The ranking of women among the region's wealthy is climbing, too. Some are so-called gold-collar professionals - highly skilled knowledge workers who have made their money from early business ventures - while others have turned a passion into a profit. Take Mobike co-founder Hu Weiwei. The 36-year-old combined environment worries with urban eco-mobility, creating a US$3.4 billion start-up in the process.
According to the UBS and PwC Billionaires Report 2017, Asia's female billionaire population has grown by almost 13 times from 2005 to 2016 to represent 6 per cent of the region's total count.
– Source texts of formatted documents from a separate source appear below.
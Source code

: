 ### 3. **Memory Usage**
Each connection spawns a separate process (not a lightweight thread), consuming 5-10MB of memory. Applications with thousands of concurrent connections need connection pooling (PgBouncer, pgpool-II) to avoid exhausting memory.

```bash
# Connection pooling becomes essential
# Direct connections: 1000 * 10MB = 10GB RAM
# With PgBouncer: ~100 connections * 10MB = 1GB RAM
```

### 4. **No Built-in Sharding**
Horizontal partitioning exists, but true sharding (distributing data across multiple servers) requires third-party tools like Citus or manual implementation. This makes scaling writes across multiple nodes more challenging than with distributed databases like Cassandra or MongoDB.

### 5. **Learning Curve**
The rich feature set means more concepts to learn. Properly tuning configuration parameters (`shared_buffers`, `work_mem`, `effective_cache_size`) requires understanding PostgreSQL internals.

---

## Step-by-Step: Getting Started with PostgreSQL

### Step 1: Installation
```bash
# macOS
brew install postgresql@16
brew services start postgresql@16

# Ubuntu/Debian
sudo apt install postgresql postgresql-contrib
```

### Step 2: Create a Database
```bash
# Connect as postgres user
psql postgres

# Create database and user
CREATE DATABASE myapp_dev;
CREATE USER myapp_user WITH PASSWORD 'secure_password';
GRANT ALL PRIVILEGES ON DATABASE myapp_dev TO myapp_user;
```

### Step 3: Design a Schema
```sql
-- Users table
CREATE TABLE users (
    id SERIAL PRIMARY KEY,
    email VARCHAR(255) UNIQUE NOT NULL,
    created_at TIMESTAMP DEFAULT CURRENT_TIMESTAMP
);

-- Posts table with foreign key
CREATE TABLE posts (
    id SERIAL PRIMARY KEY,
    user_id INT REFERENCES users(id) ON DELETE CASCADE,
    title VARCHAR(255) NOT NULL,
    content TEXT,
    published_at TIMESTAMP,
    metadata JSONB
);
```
In addition, about 70 per cent of Asia's female billionaires are self-made, compared to a global average of 26 per cent.
Yet, most private banks still don't cater adequately to women's needs, says Mr Ian Woodhouse, an associate partner at financial services consultancy Orbium.
That's a concern, because serving high-net-worth clients can be expensive. Private bankers don't come cheap and MiFID (Markets in Financial Instruments Directive) II rules that require asset managers to pay separately for research and trading add to the cost. According to Mr Woodhouse, robo-advisers can charge as little as 0.2 per cent of assets under management, whereas private bankers need at least 80 basis points.
There's also competition from family offices. London-based Campden Wealth says an estimated 17 per cent of the world's 5,300 single-family offices are based in Asia.
For some, the solution has been to build scale - DBS Group Holdings bought the Asian wealth operations of Australia & New Zealand Banking Group, while Swiss wealth manager Lombard Odier is forging local partnerships.
Bigger may be better, but I am perhaps not alone in knowing a few family offices that are helmed by progeny of the wealthy (children who have been educated at Harvard and hold MBAs and the like) and want a lot more from their private bankers than they're currently getting.
There must be more of a pivot towards serving Asia's young wealthy. That's where the real riches lie.
•Nisha Gopalan is a Bloomberg Opinion columnist covering deals and banking.